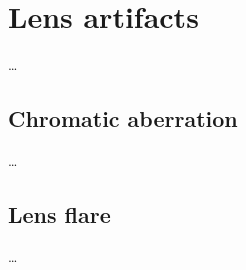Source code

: \chapter{Lens artifacts}
\label{ch:Content2}
\dots
\section{Chromatic aberration}
\label{ch:Content2:sec:Section1}

\dots

\section{Lens flare}
\label{ch:Content2:sec:Section2}

\dots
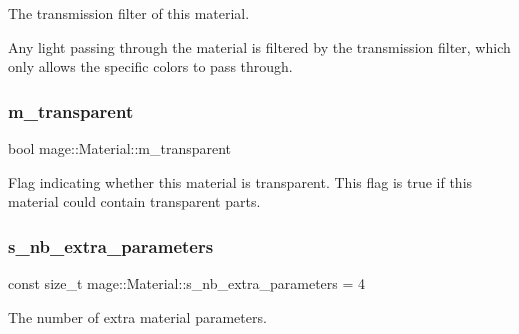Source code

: The transmission filter of this material.

Any light passing through the material is filtered by the transmission filter, which only allows the specific colors to pass through. \hypertarget{structmage_1_1_material_abaaf4666e33f4a7952ef9d0801e3f199}{}\label{structmage_1_1_material_abaaf4666e33f4a7952ef9d0801e3f199} 
\subsubsection{\texorpdfstring{m\+\_\+transparent}{m\_transparent}}
{\footnotesize\ttfamily bool mage\+::\+Material\+::m\+\_\+transparent\hspace{0.3cm}{\ttfamily [private]}}

Flag indicating whether this material is transparent. This flag is {\ttfamily true} if this material could contain transparent parts. \hypertarget{structmage_1_1_material_ab8d10c2cb8ab77bee18654e63acaa63a}{}\label{structmage_1_1_material_ab8d10c2cb8ab77bee18654e63acaa63a} 
\subsubsection{\texorpdfstring{s\+\_\+nb\+\_\+extra\+\_\+parameters}{s\_nb\_extra\_parameters}}
{\footnotesize\ttfamily const size\+\_\+t mage\+::\+Material\+::s\+\_\+nb\+\_\+extra\+\_\+parameters = 4\hspace{0.3cm}{\ttfamily [static]}}

The number of extra material parameters. 
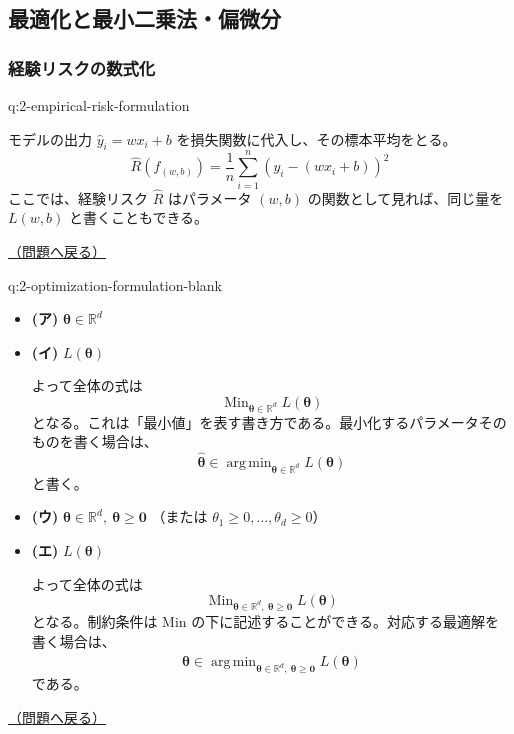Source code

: \documentclass[
  pandoc]{bxjsarticle}
\begin{document}
\subsection{最適化と最小二乗法・偏微分}\label{ux6700ux9069ux5316ux3068ux6700ux5c0fux4e8cux4e57ux6cd5ux504fux5faeux5206-1}

\subsubsection{経験リスクの数式化}\label{ux7d4cux9a13ux30eaux30b9ux30afux306eux6570ux5f0fux5316-1}

\begin{answerbox}[phantomlabel=a:2-empirical-risk-formulation]{q:2-empirical-risk-formulation}

モデルの出力 \(\hat{y}_i = wx_i + b\)
を損失関数に代入し、その標本平均をとる。 \[
\hat{R}(f_{(w,b)}) = \frac{1}{n} \sum_{i=1}^n (y_i - (wx_i + b))^2
\] ここでは、経験リスク \(\hat{R}\) はパラメータ \((w,b)\)
の関数として見れば、同じ量を \(L(w,b)\) と書くこともできる。

\hfill 

\hyperref[q:2-empirical-risk-formulation]{（問題へ戻る）}

\end{answerbox}

\begin{answerbox}[phantomlabel=a:2-optimization-formulation-blank]{q:2-optimization-formulation-blank}

\begin{itemize}
\item
  \textbf{(ア)} \(\boldsymbol{\theta} \in \mathbb{R}^d\)
\item
  \textbf{(イ)} \(L(\boldsymbol{\theta})\)

  よって全体の式は \[
  \mathop{\mathrm{Min}}_{\boldsymbol{\theta} \in \mathbb{R}^d} L(\boldsymbol{\theta})
  \]
  となる。これは「最小値」を表す書き方である。最小化するパラメータそのものを書く場合は、
  \[
  \hat{\boldsymbol{\theta}} \in \mathop{\arg\,\min}_{\boldsymbol{\theta} \in \mathbb{R}^d} L(\boldsymbol{\theta})
  \] と書く。
\item
  \textbf{(ウ)}
  \(\boldsymbol{\theta} \in \mathbb{R}^d,\ \boldsymbol{\theta} \ge \mathbf{0}\)
  （または \(\theta_1 \ge 0, \dots, \theta_d \ge 0\)）
\item
  \textbf{(エ)} \(L(\boldsymbol{\theta})\)

  よって全体の式は \[
  \mathop{\mathrm{Min}}_{\boldsymbol{\theta} \in \mathbb{R}^d,\ \boldsymbol{\theta} \ge \mathbf{0}} L(\boldsymbol{\theta})
  \] となる。制約条件は \(\mathrm{Min}\)
  の下に記述することができる。対応する最適解を書く場合は、 \[
  \hat{\boldsymbol{\theta}} \in \mathop{\arg\,\min}_{\boldsymbol{\theta} \in \mathbb{R}^d,\ \boldsymbol{\theta} \ge \mathbf{0}} L(\boldsymbol{\theta})
  \] である。
\end{itemize}

\hfill 

\hyperref[q:2-optimization-formulation-blank]{（問題へ戻る）}

\end{answerbox}
\end{document}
___
• Problem to work on
Take every entry above and transcribe it exactly, with no pictures in the copy.

• Reply
Source code

: \chapter{Lens artifacts}
\label{ch:Content2}
\dots
\section{Chromatic aberration}
\label{ch:Content2:sec:Section1}

\dots

\section{Lens flare}
\label{ch:Content2:sec:Section2}

\dots
Source code

: The transmission filter of this material.

Any light passing through the material is filtered by the transmission filter, which only allows the specific colors to pass through. \hypertarget{structmage_1_1_material_abaaf4666e33f4a7952ef9d0801e3f199}{}\label{structmage_1_1_material_abaaf4666e33f4a7952ef9d0801e3f199} 
\subsubsection{\texorpdfstring{m\+\_\+transparent}{m\_transparent}}
{\footnotesize\ttfamily bool mage\+::\+Material\+::m\+\_\+transparent\hspace{0.3cm}{\ttfamily [private]}}

Flag indicating whether this material is transparent. This flag is {\ttfamily true} if this material could contain transparent parts. \hypertarget{structmage_1_1_material_ab8d10c2cb8ab77bee18654e63acaa63a}{}\label{structmage_1_1_material_ab8d10c2cb8ab77bee18654e63acaa63a} 
\subsubsection{\texorpdfstring{s\+\_\+nb\+\_\+extra\+\_\+parameters}{s\_nb\_extra\_parameters}}
{\footnotesize\ttfamily const size\+\_\+t mage\+::\+Material\+::s\+\_\+nb\+\_\+extra\+\_\+parameters = 4\hspace{0.3cm}{\ttfamily [static]}}

The number of extra material parameters. 
Source code

: \documentclass[
  pandoc]{bxjsarticle}
\begin{document}
\subsection{最適化と最小二乗法・偏微分}\label{ux6700ux9069ux5316ux3068ux6700ux5c0fux4e8cux4e57ux6cd5ux504fux5faeux5206-1}

\subsubsection{経験リスクの数式化}\label{ux7d4cux9a13ux30eaux30b9ux30afux306eux6570ux5f0fux5316-1}

\begin{answerbox}[phantomlabel=a:2-empirical-risk-formulation]{q:2-empirical-risk-formulation}

モデルの出力 \(\hat{y}_i = wx_i + b\)
を損失関数に代入し、その標本平均をとる。 \[
\hat{R}(f_{(w,b)}) = \frac{1}{n} \sum_{i=1}^n (y_i - (wx_i + b))^2
\] ここでは、経験リスク \(\hat{R}\) はパラメータ \((w,b)\)
の関数として見れば、同じ量を \(L(w,b)\) と書くこともできる。

\hfill 

\hyperref[q:2-empirical-risk-formulation]{（問題へ戻る）}

\end{answerbox}

\begin{answerbox}[phantomlabel=a:2-optimization-formulation-blank]{q:2-optimization-formulation-blank}

\begin{itemize}
\item
  \textbf{(ア)} \(\boldsymbol{\theta} \in \mathbb{R}^d\)
\item
  \textbf{(イ)} \(L(\boldsymbol{\theta})\)

  よって全体の式は \[
  \mathop{\mathrm{Min}}_{\boldsymbol{\theta} \in \mathbb{R}^d} L(\boldsymbol{\theta})
  \]
  となる。これは「最小値」を表す書き方である。最小化するパラメータそのものを書く場合は、
  \[
  \hat{\boldsymbol{\theta}} \in \mathop{\arg\,\min}_{\boldsymbol{\theta} \in \mathbb{R}^d} L(\boldsymbol{\theta})
  \] と書く。
\item
  \textbf{(ウ)}
  \(\boldsymbol{\theta} \in \mathbb{R}^d,\ \boldsymbol{\theta} \ge \mathbf{0}\)
  （または \(\theta_1 \ge 0, \dots, \theta_d \ge 0\)）
\item
  \textbf{(エ)} \(L(\boldsymbol{\theta})\)

  よって全体の式は \[
  \mathop{\mathrm{Min}}_{\boldsymbol{\theta} \in \mathbb{R}^d,\ \boldsymbol{\theta} \ge \mathbf{0}} L(\boldsymbol{\theta})
  \] となる。制約条件は \(\mathrm{Min}\)
  の下に記述することができる。対応する最適解を書く場合は、 \[
  \hat{\boldsymbol{\theta}} \in \mathop{\arg\,\min}_{\boldsymbol{\theta} \in \mathbb{R}^d,\ \boldsymbol{\theta} \ge \mathbf{0}} L(\boldsymbol{\theta})
  \] である。
\end{itemize}

\hfill 

\hyperref[q:2-optimization-formulation-blank]{（問題へ戻る）}

\end{answerbox}
\end{document}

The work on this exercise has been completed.